Exercise directions: Count lines, not occurrences: report how many lines in the records hold the string "begin", and nothing else.

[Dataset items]

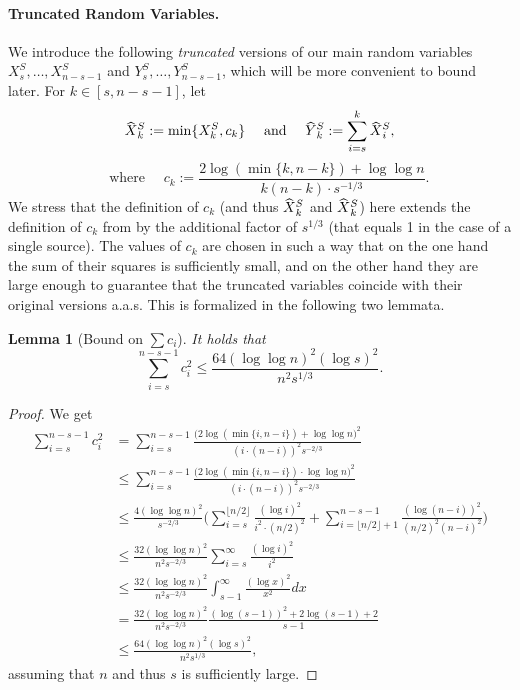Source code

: \documentclass[a4paper,11pt]{article}
\theoremstyle{definition}
\theoremstyle{plain}
\newtheorem{lemma}{Lemma}
\newcommand{\capped}[1]{\hstretch{2}{\hat{\hstretch{.5}{#1}}}}
\begin{document}
\paragraph*{Truncated Random Variables.}
We introduce the following \emph{truncated} versions of our main random variables $X^S_{s}, \ldots, X^S_{n-s-1}$ and $Y^S_{s}, \ldots, Y^S_{n-s-1}$,
which will be more convenient to bound later.
For $k\in [s, n-s-1]$, let
\[
  \capped{X}^S_k := \min \{ X^S_k, c_k \} \quad\text{ and }\quad
  \capped{Y}^S_k := \sum_{i=s}^{k} \capped{X}^S_i, 
\]\[
\quad \text{ where } \quad
  c_{k} := \frac{2 \log{(\min\{ k, n-k\})} + \log \log{n}}{k(n-k) \cdot s^{-1/3}}.
\]
We stress that the definition of $c_k$ (and thus $\capped{X}^S_k$ and $\capped{X}^S_k$) here extends the definition of $c_k$ from \cite{CasteigtsRRZ21} by the additional factor of $s^{1/3}$ (that equals 1 in the case of a single source).
The values of $c_k$ are chosen in such a way that on the one hand the sum of their squares is sufficiently small,
and on the other hand they are large enough to guarantee that the truncated variables coincide
with their original versions a.a.s. This is formalized in the following two lemmata.
\begin{lemma}[Bound on $\sum c_i$]\label{lm:ck_bound}
    It holds that
    \[
      \sum_{i=s}^{n-s-1} c_i^2 \leq \frac{64 (\log \log{n})^2(\log s)^2}{n^2s^{1/3}}.
    \]
\end{lemma}
\begin{proof}
  We get
  \begin{equation*}
    \begin{split}
      \sum_{i=s}^{n-s-1} c_i^2
      & = \sum_{i=s}^{n-s-1}\frac{\big(2 \log{(\min\{i, n- i\})} + \log \log{n}\big)^2}{(i\cdot (n- i))^2s^{-2/3}}
      \\ &\leq \sum_{i=s}^{n-s-1}\frac{\big(2 \log{(\min\{i, n- i\})} \cdot \log \log{n}\big)^2}{(i\cdot (n- i))^2s^{-2/3}}
      \\ &\leq \frac{4 (\log\log{n})^2}{s^{-2/3}} \Bigg( \sum_{i=s}^{\lfloor n/2 \rfloor}
      \frac{(\log i )^2}{ i^2\cdot (n/2)^2}
      + \sum_{i=\lfloor n/2 \rfloor+1}^{n-s-1} \frac{(\log(n- i))^2}{(n/2)^2(n- i)^2} \Bigg)
      \\ &\leq \frac{32 (\log \log{n})^2}{n^2s^{-2/3}} \sum_{i=s}^{\infty}\frac{(\log{i})^2}{i^2}
      \\ &\leq \frac{32 (\log \log{n})^2}{n^2s^{-2/3}} \int_{s-1}^{\infty}\frac{(\log{x})^2}{x^2}dx
      \\ &= \frac{32 (\log \log{n})^2}{n^2s^{-2/3}}\frac{(\log(s-1))^2 + 2 \log(s-1) + 2}{s - 1}
      \\ &\leq \frac{64 (\log \log{n})^2 (\log s)^2}{n^2s^{1/3}},
    \end{split}
  \end{equation*}
  assuming that $n$ and thus $s$ is sufficiently large.
\end{proof}
\end{document}
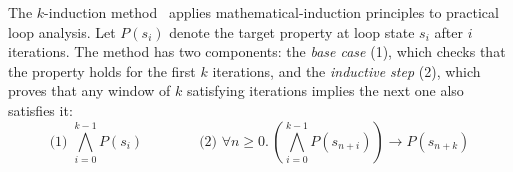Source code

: \documentclass[sigconf]{acmart}
\newcommand{\projName}{HoarePrompt\xspace}
\begin{document}



The $k$-induction method~\cite{donaldson2011software} applies mathematical-induction principles to practical loop analysis. Let $P(s_i)$ denote the target property at loop state $s_i$ after $i$ iterations. The method has two components: the \emph{base case} (1), which checks that the property holds for the first $k$ iterations, and the \emph{inductive step} (2), which proves that any window of $k$ satisfying iterations implies the next one also satisfies it:
\[
\text{(1) }\bigwedge_{i=0}^{k-1} P(s_i)
\qquad\qquad
\text{(2) }\forall n\ge 0.\,\left( \bigwedge_{i=0}^{k-1} P(s_{n+i}) \right) \rightarrow P(s_{n+k})
\]





\end{document}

Worked solution: 6